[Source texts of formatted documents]
════════════════════

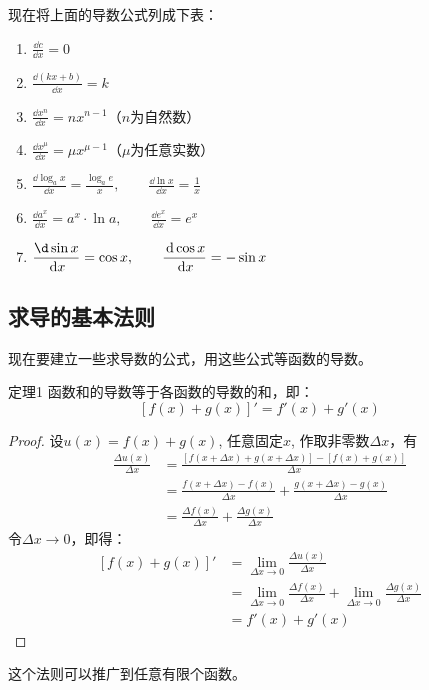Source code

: 现在将上面的导数公式列成下表：
\begin{enumerate}
    \item $\frac{\dd c}{\dd x}=0$
    \item $\frac{\dd(kx+b)}{\dd x}=k$
    \item $\frac{\dd x^n}{\dd x}=nx^{n-1}$\quad （$n$为自然数）
    \item $\frac{\dd x^\mu}{\dd x}=\mu x^{\mu-1}$\quad （$\mu$为任意实数）
    \item $\frac{\dd\log_a x}{\dd x}=\frac{\log_a e}{x},\qquad \frac{\dd \ln x}{\dd x}=\frac{1}{x}$
    \item $\frac{\dd a^x}{\dd x}=a^x\cdot \ln a,\qquad \frac{\dd e^x}{\dd x}=e^x$
    \item $\frac{\d\sin x}{\dd x}=\cos x,\qquad \frac{\dd \cos x}{\dd x}=-\sin x$
\end{enumerate}

\subsection{求导的基本法则}

现在要建立一些求导数的公式，用这些公式等函数的导数。

\begin{blk}
{定理1} 函数和的导数等于各函数的导数的和，即：
\[[f (x) +g (x) ] '=f' (x) +g' (x)\] 
\end{blk}

\begin{proof}
    设$u(x)=f(x)+g(x)$, 任意固定$x$, 作取非零数$\Delta x$，有 
\[\begin{split}
    \frac{\Delta u(x)}{\Delta x}&=\frac{[f(x+\Delta x)+g(x+\Delta x)]-[f(x)+g(x)]}{\Delta x}\\
    &=\frac{f(x+\Delta x)-f(x)}{\Delta x}+\frac{g(x+\Delta x)-g(x)}{\Delta x}\\
    &=\frac{\Delta f(x)}{\Delta x}+\frac{\Delta g(x)}{\Delta x}
\end{split}\]
令$\Delta x\to 0$，即得：
\[\begin{split}
    [f(x)+g(x)]'&=\lim_{\Delta x\to 0}\frac{\Delta u(x)}{\Delta x}\\
    &=\lim_{\Delta x\to 0}\frac{\Delta f(x)}{\Delta x}+\lim_{\Delta x\to 0}\frac{\Delta g(x)}{\Delta x}\\
    &=f'(x)+g'(x)
\end{split}\]
\end{proof}

这个法则可以推广到任意有限个函数。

════════════════════

§ Exercise requirements:
Go through the entries and copy each line holding the string "begin".

§ Response:
\begin{enumerate}
\begin{blk}
\begin{proof}
\[\begin{split}
\[\begin{split}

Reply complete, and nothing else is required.